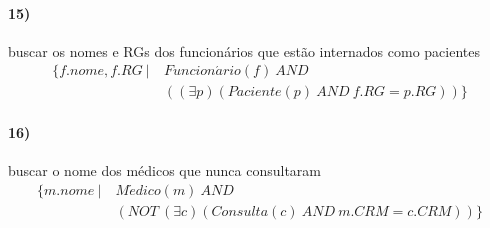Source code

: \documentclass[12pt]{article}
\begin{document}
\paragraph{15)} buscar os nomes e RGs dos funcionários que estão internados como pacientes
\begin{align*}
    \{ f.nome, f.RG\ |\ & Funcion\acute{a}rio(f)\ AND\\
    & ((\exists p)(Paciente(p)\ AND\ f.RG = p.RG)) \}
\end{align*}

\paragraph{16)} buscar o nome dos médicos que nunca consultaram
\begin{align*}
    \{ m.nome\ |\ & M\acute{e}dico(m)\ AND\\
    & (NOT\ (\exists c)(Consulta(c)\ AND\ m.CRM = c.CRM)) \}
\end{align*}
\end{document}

---

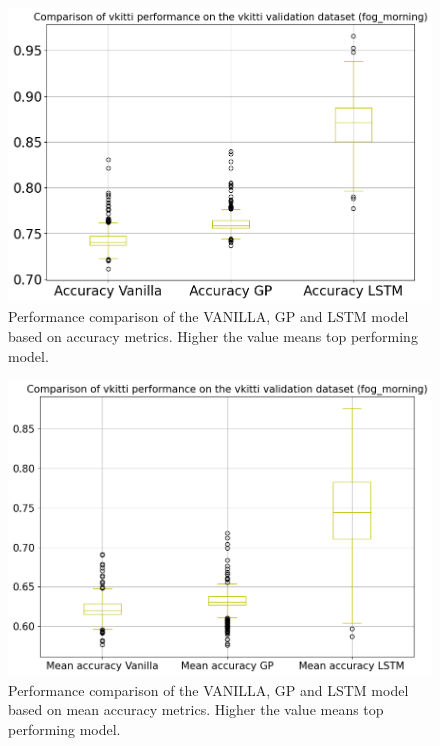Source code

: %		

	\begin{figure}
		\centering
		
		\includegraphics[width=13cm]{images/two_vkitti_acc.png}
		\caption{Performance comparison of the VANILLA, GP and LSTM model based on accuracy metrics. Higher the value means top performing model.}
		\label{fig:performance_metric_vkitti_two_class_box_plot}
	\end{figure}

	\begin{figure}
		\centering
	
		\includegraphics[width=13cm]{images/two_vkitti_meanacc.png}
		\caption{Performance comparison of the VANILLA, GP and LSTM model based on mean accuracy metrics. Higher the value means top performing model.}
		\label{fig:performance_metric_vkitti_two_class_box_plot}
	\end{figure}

EXERCISE INSTRUCTIONS | Only lines holding the word "VANILLA" are wanted; copy each one from the listing.

ANSWER BELOW |
		\caption{Performance comparison of the VANILLA, GP and LSTM model based on accuracy metrics. Higher the value means top performing model.}
		\caption{Performance comparison of the VANILLA, GP and LSTM model based on mean accuracy metrics. Higher the value means top performing model.}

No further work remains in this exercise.